Into The Tidyverse

Introduction

Statistics is only as interesting as the research questions we create. However, we cannot hope to answer those questions appropriately without going through the trouble of wrangling data.

The more time we spend digging into the data and noticing irregularities, the more likely we are to make better research questions and more appropriate conclusions. It doesn’t matter how sophisticated our analysis becomes if it’s based on bad data.

In this activity, you will explore a survey about happiness and related factors. By reviewing the data at a high level and then drilling into specific variables, you will gain a better idea about what this survey contains, generate interesting research questions and, with clean data, make better-informed answers to those questions.

Where do I start?

For experienced statisticians, getting a new dataset is like Christmas; we can’t wait to unwrap it and see what it’s hiding. For a novice, this can feel overwhelming.

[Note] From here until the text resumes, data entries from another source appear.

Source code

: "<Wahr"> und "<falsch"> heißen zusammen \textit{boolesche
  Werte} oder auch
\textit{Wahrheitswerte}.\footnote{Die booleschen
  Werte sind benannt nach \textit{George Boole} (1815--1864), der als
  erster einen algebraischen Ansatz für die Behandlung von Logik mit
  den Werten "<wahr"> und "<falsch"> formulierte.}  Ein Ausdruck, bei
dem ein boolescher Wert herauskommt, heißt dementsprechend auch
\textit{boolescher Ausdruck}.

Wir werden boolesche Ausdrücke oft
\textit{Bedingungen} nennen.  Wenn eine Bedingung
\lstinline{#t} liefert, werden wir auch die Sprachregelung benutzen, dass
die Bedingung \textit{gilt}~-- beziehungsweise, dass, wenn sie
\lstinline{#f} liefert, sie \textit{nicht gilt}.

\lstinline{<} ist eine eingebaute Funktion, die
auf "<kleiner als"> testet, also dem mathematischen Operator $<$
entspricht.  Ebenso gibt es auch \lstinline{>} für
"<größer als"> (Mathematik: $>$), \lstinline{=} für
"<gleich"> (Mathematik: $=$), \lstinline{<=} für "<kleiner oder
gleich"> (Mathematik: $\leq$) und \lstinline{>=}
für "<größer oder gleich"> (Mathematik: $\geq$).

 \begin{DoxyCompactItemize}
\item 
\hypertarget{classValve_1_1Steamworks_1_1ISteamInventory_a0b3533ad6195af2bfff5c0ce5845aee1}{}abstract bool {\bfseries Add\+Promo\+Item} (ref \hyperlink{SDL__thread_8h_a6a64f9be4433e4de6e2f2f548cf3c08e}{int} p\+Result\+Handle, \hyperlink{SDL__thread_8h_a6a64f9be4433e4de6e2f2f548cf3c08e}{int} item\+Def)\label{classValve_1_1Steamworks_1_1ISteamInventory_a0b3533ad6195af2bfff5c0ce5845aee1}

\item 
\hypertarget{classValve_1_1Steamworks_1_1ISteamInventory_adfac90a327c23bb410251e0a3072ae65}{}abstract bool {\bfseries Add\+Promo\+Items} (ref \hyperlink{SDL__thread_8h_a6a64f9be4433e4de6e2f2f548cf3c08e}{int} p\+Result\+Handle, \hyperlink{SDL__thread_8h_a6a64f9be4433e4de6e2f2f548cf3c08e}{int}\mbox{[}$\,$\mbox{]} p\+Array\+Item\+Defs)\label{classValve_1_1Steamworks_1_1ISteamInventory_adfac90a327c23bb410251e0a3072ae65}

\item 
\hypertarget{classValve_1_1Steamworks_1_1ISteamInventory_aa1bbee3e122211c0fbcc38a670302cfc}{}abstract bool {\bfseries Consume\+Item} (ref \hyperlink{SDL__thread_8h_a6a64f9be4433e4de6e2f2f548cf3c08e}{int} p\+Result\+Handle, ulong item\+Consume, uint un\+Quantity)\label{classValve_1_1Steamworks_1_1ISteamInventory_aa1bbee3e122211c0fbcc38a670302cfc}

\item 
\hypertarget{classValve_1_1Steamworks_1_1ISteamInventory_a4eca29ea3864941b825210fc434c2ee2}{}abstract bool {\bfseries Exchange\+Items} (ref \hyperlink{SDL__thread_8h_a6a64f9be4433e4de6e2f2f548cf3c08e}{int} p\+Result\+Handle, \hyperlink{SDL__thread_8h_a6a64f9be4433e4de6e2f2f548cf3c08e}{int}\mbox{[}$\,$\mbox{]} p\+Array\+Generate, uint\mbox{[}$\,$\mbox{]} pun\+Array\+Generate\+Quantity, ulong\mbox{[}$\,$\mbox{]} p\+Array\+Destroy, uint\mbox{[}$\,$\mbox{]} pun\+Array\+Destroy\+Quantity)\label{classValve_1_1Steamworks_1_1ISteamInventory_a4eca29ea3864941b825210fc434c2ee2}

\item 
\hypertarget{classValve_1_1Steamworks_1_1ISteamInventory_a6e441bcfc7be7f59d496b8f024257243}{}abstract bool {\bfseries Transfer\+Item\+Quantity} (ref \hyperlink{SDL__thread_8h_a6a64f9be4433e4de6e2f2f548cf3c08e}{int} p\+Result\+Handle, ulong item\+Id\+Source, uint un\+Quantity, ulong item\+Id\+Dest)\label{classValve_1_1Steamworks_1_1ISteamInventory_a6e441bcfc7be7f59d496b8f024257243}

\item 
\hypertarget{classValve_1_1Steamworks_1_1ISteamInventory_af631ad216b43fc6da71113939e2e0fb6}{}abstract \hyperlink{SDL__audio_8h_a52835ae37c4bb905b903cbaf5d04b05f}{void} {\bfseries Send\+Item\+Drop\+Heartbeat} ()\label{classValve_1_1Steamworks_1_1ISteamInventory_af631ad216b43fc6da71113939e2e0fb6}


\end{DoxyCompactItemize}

In this section, we discuss 4 general guidelines that are useful regardless of subject matter.

  1. Load the data (and necessary libraries if using R)
  2. Explore the data and generate hypotheses
  3. Prepare the data for analysis
  4. Perform the appropriate analysis

1. Loading Data and Libraries

So far, this step has been taken for granted. You simply import() a dataset from a web source using the rio library. In the real world, this step can be quite complicated. There are different data sources, file types, permissions and more that can make loading the data more difficult.

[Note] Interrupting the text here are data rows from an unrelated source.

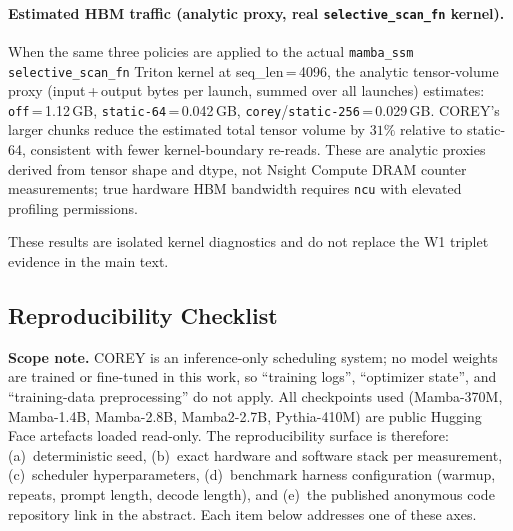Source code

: \paragraph{Estimated HBM traffic (analytic proxy, real \texttt{selective\_scan\_fn} kernel).}
When the same three policies are applied to the actual \texttt{mamba\_ssm} \texttt{selective\_scan\_fn} Triton kernel at seq\_len\,=\,4096, the analytic tensor-volume proxy (input\,+\,output bytes per launch, summed over all launches) estimates: \texttt{off}\,=\,1.12\,GB, \texttt{static-64}\,=\,0.042\,GB, \texttt{corey}/\texttt{static-256}\,=\,0.029\,GB.
COREY's larger chunks reduce the estimated total tensor volume by $31\%$ relative to static-64, consistent with fewer kernel-boundary re-reads.
These are analytic proxies derived from tensor shape and dtype, not Nsight Compute DRAM counter measurements; true hardware HBM bandwidth requires \texttt{ncu} with elevated profiling permissions.

These results are isolated kernel diagnostics and do not replace the W1 triplet evidence in the main text.

\subsection{Reproducibility Checklist}
\textbf{Scope note.} COREY is an inference-only scheduling system; no model
weights are trained or fine-tuned in this work, so ``training logs'',
``optimizer state'', and ``training-data preprocessing'' do not apply.
All checkpoints used (Mamba-370M, Mamba-1.4B, Mamba-2.8B, Mamba2-2.7B,
Pythia-410M) are public Hugging Face artefacts loaded read-only.
The reproducibility surface is therefore: (a)~deterministic seed,
(b)~exact hardware and software stack per measurement, (c)~scheduler
hyperparameters, (d)~benchmark harness configuration (warmup, repeats,
prompt length, decode length), and (e)~the published anonymous code
repository link in the abstract.  Each item below addresses one of
these axes.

Fortunately for you, that level of complexity is beyond the scope of this class. However, it is important to call this out as an important step in data analysis.

Load the data and libraries:

2. Data Exploration and Hypothesis Generation

Knowing what to look for when you get a new dataset takes experience and curiosity. Generally, we start by looking at the whole dataset at a high level, then drill down into specific columns.

Viewing the whole dataset

There are several ways to look at the data at a high level:

  1. View(data) opens up the whole dataset in a new window
  2. glimpse(data) shows you a list of columns and a few examples. It also shows the data types of each column. This is useful because sometimes columns that should be number show up as a category and vice versa. This can occur when there are typos in the dataset or categories as labeled as a number.
  3. head(data) prints out the first few rows of data
#View(happiness)
glimpse(happiness)
Rows: 1,004
Columns: 18
$ Gender                     <chr> "female", "female", "female", "female", "fe…
$ Age                        <int> 20, 19, 20, 22, 20, 20, 20, 19, 18, 19, 19,…
$ Height                     <int> 163, 163, 176, 172, 170, 186, 177, 184, 166…
$ Weight                     <int> 48, 58, 67, 59, 59, 77, 50, 90, 55, 60, 60,…
$ Number_of_siblings         <int> 1, 2, 2, 1, 1, 1, 1, 1, 1, 3, 2, 1, 10, 1, …
$ Dominant_hand              <chr> "right handed", "right handed", "right hand…
$ Education                  <chr> "college/bachelor degree", "college/bachelo…
$ Only_child                 <chr> "no", "no", "no", "yes", "no", "no", "no", …
$ Fear_score                 <int> 38, 32, 22, 72, 36, 38, 40, 56, 64, 80, 34,…
$ Religiosity_score          <int> 60, 33, 83, 50, 77, 53, 73, 60, 60, 83, 60,…
$ Smoking                    <chr> "never smoked", "never smoked", "tried smok…
$ Alcohol                    <chr> "drink a lot", "drink a lot", "drink a lot"…
$ I_live_a_healthy_lifestyle <chr> "Agree", "Neither Agree nor Disagree", "Nei…
$ I_like_music               <chr> "Strongly Agree", "Agree", "Strongly Agree"…
$ Music_diversity_score      <int> 33, 44, 63, 34, 51, 58, 48, 43, 38, 58, 46,…
$ Punctuality                <chr> "i am always on time", "i am often early", …
$ Lying                      <chr> "never", "sometimes", "sometimes", "only to…
$ Happiness_score            <int> 13, 10, 11, 6, 11, 10, 12, 12, 7, 11, 10, 9…
#head(happiness)

PRO TIP: Ask a ton of questions throughout this process! You are not always the subject matter expert for an analysis. Find someone who is and learn as much as you can from them.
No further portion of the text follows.